I thought the dawn­ing of spring would be a good time to brush up on some basics when it comes to effec­tively nam­ing URLs. It’s cer­tainly not a strate­gic or fas­ci­nat­ing topic, but it is a com­mon SEO and Web team dis­cus­sion at Adobe, and one we have, or train on, a few times per month inter­nally.  Here are 10 “down and dirty” tips you should remem­ber to enhance your SEO effectiveness:

  1. Keyword-rich URLs do mat­ter.  How­ever, they are but one of many content-oriented sig­nals, so their impor­tance needs to be bal­anced in con­text with other parts of the SEO mix related to con­tent, link­ing, tech­ni­cal, and social fac­tors. Always, always write for humans first.
  2. Use sub­do­mains inten­tion­ally.  Ide­ally, their use is min­i­mal as they split out your domain’s value to another loca­tion.  How­ever, this is not a bat­tle worth fight­ing as there are many good rea­sons IT and Web teams use sub­do­mains – and search engines still rank them as sep­a­rate enti­ties.  Be sure you review dupli­cate con­tent, cross-linking oppor­tu­ni­ties, and the syn­ergy of con­tent between the sub­do­main and pri­mary domain.
  3. Be con­sis­tent when using case sen­si­tive names. This is espe­cially impor­tant when nam­ing anchor ele­ments because aboutus.html is not the same as AboutUs.html. In such cases, vis­i­tors will likely receive a 404 Miss­ing File error.  Best prac­tices rec­om­mend lower case nam­ing as a means to main­tain consistency.
  4. Some content-generating pub­lish­ing web­sites use a numeric code or hier­ar­chy to orga­nize site files – this way they can tag and track con­tent effec­tively in their CMS.  Another method is to use an inter­nal hier­ar­chy, invis­i­ble to end users, that depicts pri­mary pages as 1.0, 2.0, 3.0, etc.

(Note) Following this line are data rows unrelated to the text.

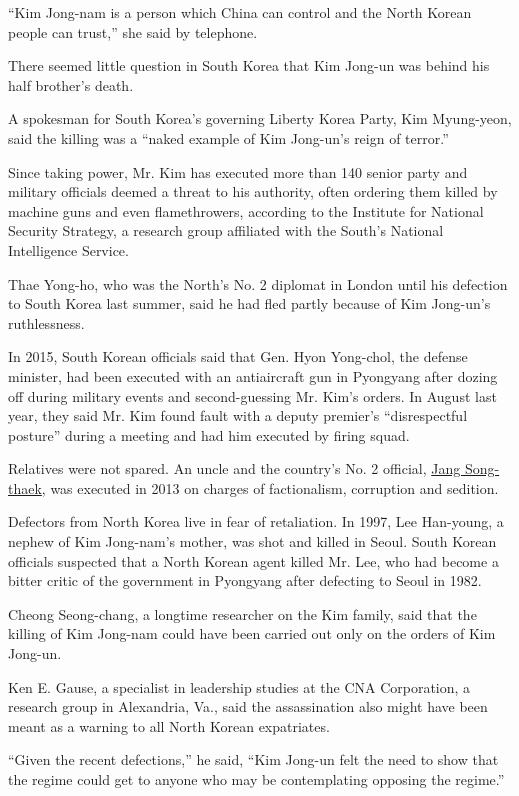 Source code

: ``Kim Jong-nam is a person which China can control and the North Korean
people can trust,'' she said by telephone.

There seemed little question in South Korea that Kim Jong-un was behind
his half brother's death.

A spokesman for South Korea's governing Liberty Korea Party, Kim
Myung-yeon, said the killing was a ``naked example of Kim Jong-un's
reign of terror.''

Since taking power, Mr. Kim has executed more than 140 senior party and
military officials deemed a threat to his authority, often ordering them
killed by machine guns and even flamethrowers, according to the
Institute for National Security Strategy, a research group affiliated
with the South's National Intelligence Service.

Thae Yong-ho, who was the North's No. 2 diplomat in London until his
defection to South Korea last summer, said he had fled partly because of
Kim Jong-un's ruthlessness.

In 2015, South Korean officials said that Gen. Hyon Yong-chol, the
defense minister, had been executed with an antiaircraft gun in
Pyongyang after dozing off during military events and second-guessing
Mr. Kim's orders. In August last year, they said Mr. Kim found fault
with a deputy premier's ``disrespectful posture'' during a meeting and
had him executed by firing squad.

Relatives were not spared. An uncle and the country's No. 2 official,
\href{https://www.nytimes.com/2016/03/13/world/asia/north-korea-executions-jang-song-thaek.html}{Jang
Song-thaek}, was executed in 2013 on charges of factionalism, corruption
and sedition.

Defectors from North Korea live in fear of retaliation. In 1997, Lee
Han-young, a nephew of Kim Jong-nam's mother, was shot and killed in
Seoul. South Korean officials suspected that a North Korean agent killed
Mr. Lee, who had become a bitter critic of the government in Pyongyang
after defecting to Seoul in 1982.

Cheong Seong-chang, a longtime researcher on the Kim family, said that
the killing of Kim Jong-nam could have been carried out only on the
orders of Kim Jong-un.

Ken E. Gause, a specialist in leadership studies at the CNA Corporation,
a research group in Alexandria, Va., said the assassination also might
have been meant as a warning to all North Korean expatriates.

``Given the recent defections,'' he said, ``Kim Jong-un felt the need to
show that the regime could get to anyone who may be contemplating
opposing the regime.''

Sub­pages should then be named using 1.1, 2.1, and so on.
  5. Avoid using abbre­vi­a­tions when nam­ing files and fold­ers. Search engines strug­gle with index­ing nonuni­form names such as “youre” and “aren’t.”
  6. URL key­words are a fac­tor for  SEO suc­cess. Main­tain 3–5 key­words for file names with a max­i­mum of 50–60 char­ac­ters to avoid lengthy URLs.
  7. Limit use of dates when nam­ing site files and fold­ers. Sub­se­quent edit­ing can become prob­lem­atic and URL value is less­ened.  The pri­mary excep­tion is if arti­cles are date spe­cific (news arti­cles or blog posts). In that case, using dates helps keep your file setup more organized.
  8. Aim to keep pages closer to the root domain as crawlers assign more rel­e­vance to pages higher in the direc­tory struc­ture. For exam­ple, all other things being equal, www​.adobe​.com/​a​b​o​u​t​/​c​f​u​s​i​o​n​/​c​u​s​t​o​m​e​r​/​s​h​o​w​c​a​se/ estab­lishes lower rel­e­vancy when the page is indexed than www​.adobe​.com/​a​b​o​u​t​/​c​u​s​t​o​m​e​r​-​s​h​o​w​c​a​se/, which pro­vides higher rel­e­vance to spiders.
  9. To avoid con­fu­sion for both vis­i­tors and search engines, key­words for fold­ers and file names should be sep­a­rated with a hyphen.  Under­score is another option but not rec­om­mended as it can be dif­fi­cult to see when URLs are under­lined.  And using a space between words is also not rec­om­mended because a space is replaced by “%20” often when rewrit­ten on the Web.
  10. Sta­tic, keyword-based URLs are more effec­tive than parameter-based URLs. Avoid using unique iden­ti­fiers such as uid=123456, where each vis­i­tor gets a dif­fer­ent num­ber, or track­ing para­me­ters like source=xyz where xyz is dif­fer­ent for each refer­ring doc­u­ment.  How­ever, para­me­ters are dif­fi­cult to avoid because they pro­vide value to cus­tomers and inter­nal teams from IT and ecom­merce.  Two options are to rewrite para­me­ter URLs into keyword-supported URLs or, even bet­ter, add para­me­ters to your Google and Bing Web­mas­ter Tools accounts so they don’t impact list­ings in search results.

Con­sider this a bonus… Limit chang­ing URLs after pro­duc­tion. If not done per­fectly, you risk vis­i­tors get­ting a 404 error, and search engines will have more dif­fi­culty fol­low­ing the page. Keep your URLs as clean as pos­si­ble and you’ll find greater SEO suc­cess. Happy spring everyone!